If no more than ten years elapse between the purchase and sale of a property, the gain therefrom may be subject to income tax as a private sale transaction (Sec. 23 (1) No. 1 EStG). Excluded from this are properties that were used exclusively for residential purposes and properties that were used for residential purposes in the year of sale and in the two preceding years. (on the subject of short-term third-party leasing, in the next paragraph).
According to the case law of the highest court, a continuous period of three calendar years is sufficient for the second exception, whereby only the middle year must be used by the company itself throughout the year.
It has not yet been conclusively clarified whether this exemption is met in the case of a short-term third-party rental in the year of the sale. In this respect, the tax authorities also only expressly state that renting in the middle calendar year is to be regarded as detrimental and a vacancy in the year of the sale is to be regarded as harmless.

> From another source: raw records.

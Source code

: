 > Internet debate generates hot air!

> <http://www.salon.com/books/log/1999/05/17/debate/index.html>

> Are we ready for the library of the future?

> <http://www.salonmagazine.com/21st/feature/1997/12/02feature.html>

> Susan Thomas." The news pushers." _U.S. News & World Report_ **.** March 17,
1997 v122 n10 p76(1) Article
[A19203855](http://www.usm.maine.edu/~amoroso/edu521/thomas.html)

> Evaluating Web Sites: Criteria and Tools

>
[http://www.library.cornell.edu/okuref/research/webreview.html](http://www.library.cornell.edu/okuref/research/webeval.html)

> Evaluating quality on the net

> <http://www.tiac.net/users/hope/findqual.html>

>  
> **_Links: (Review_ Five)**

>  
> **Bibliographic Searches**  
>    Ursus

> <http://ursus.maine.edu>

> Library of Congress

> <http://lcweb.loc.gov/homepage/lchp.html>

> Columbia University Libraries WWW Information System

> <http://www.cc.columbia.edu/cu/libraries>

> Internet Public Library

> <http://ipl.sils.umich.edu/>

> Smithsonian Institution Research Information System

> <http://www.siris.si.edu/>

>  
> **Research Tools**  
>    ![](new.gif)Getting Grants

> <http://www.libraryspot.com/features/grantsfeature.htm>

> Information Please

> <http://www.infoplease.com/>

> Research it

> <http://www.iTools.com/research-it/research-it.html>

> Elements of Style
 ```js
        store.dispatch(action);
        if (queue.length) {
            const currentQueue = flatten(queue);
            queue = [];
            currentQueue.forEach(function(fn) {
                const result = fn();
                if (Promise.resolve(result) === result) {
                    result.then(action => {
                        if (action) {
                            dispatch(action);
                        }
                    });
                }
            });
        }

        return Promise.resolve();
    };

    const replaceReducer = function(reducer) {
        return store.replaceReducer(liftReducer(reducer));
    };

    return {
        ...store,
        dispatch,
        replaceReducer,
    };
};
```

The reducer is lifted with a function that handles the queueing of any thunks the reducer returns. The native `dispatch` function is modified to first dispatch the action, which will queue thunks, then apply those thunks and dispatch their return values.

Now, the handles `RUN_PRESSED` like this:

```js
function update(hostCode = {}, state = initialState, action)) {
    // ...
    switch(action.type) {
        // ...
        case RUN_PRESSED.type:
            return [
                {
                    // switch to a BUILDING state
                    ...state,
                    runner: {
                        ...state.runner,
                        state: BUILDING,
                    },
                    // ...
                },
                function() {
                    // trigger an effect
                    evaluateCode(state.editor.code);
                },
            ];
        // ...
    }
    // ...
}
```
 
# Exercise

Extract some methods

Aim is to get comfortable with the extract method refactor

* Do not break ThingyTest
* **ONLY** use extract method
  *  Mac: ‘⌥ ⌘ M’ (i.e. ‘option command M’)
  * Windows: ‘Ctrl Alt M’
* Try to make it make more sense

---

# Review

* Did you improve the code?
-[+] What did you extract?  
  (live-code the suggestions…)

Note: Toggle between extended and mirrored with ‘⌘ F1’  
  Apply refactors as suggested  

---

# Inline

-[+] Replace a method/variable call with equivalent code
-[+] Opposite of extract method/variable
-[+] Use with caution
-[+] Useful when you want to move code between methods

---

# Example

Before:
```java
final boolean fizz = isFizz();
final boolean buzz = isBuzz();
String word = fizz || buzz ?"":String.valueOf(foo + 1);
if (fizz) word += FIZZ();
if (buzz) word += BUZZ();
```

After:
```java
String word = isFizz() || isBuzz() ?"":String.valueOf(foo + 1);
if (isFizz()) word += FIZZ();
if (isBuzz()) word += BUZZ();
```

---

In a recent fiscal court ruling
the court does not consider a short-term rental in the year of the sale to be detrimental if the building or the apartment was used for own residential purposes in the year of the sale and in the two preceding years. It is not necessary to distinguish between a vacancy that is not tax-damaging and a rental that is tax-damaging; the exemption rule can be applied to both cases. According to this, only the rental in the middle year would be tax-damaging, since there would then be a lack of a continuous period of use for own residential purposes.
The ruling is not yet final; it therefore remains to be seen how the Federal Fiscal Court will decide.